■ What the task requires: Each line from the one that includes "cross-model agreement in" to the last line of the data below should be set down exactly; no other lines are wanted.

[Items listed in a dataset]
=-=-=

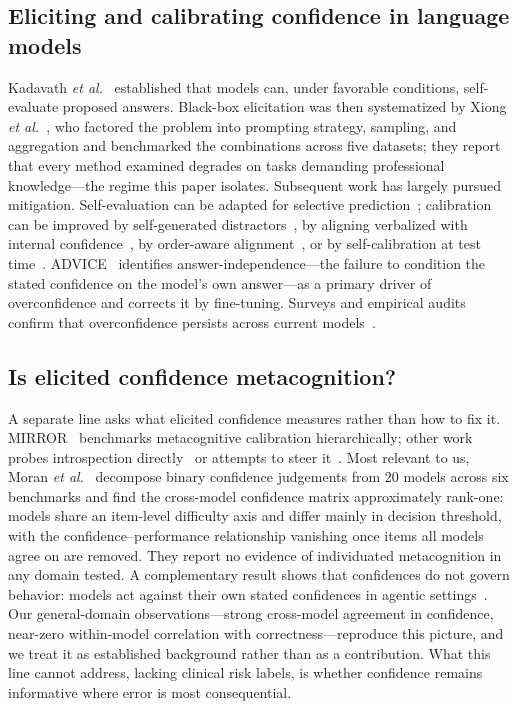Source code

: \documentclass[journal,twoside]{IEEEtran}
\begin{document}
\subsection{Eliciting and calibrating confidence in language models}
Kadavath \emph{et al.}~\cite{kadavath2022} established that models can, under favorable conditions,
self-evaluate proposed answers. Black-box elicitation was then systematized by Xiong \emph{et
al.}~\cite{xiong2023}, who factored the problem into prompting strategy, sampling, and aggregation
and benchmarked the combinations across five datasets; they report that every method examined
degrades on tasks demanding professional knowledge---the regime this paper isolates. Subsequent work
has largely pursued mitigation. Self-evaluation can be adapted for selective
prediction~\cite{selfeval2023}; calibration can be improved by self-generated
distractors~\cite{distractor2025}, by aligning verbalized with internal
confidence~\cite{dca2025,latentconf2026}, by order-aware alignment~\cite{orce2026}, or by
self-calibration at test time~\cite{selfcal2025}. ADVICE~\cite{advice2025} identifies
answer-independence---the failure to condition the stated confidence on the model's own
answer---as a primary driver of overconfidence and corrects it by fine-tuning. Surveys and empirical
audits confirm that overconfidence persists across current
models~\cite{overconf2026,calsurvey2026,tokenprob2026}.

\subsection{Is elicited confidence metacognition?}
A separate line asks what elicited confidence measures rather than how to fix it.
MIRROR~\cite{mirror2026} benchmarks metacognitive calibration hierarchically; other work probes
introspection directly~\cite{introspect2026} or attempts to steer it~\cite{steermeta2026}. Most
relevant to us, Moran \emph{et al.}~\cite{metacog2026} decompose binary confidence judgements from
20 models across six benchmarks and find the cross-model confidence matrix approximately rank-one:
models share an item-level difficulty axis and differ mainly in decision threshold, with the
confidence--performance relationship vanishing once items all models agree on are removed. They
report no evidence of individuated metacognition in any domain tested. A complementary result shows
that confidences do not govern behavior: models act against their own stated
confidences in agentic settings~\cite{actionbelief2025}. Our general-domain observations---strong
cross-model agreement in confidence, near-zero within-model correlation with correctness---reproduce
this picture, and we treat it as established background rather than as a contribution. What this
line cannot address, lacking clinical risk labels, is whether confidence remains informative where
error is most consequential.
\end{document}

=-=-=

■ Task output:
cross-model agreement in confidence, near-zero within-model correlation with correctness---reproduce
this picture, and we treat it as established background rather than as a contribution. What this
line cannot address, lacking clinical risk labels, is whether confidence remains informative where
error is most consequential.
\end{document}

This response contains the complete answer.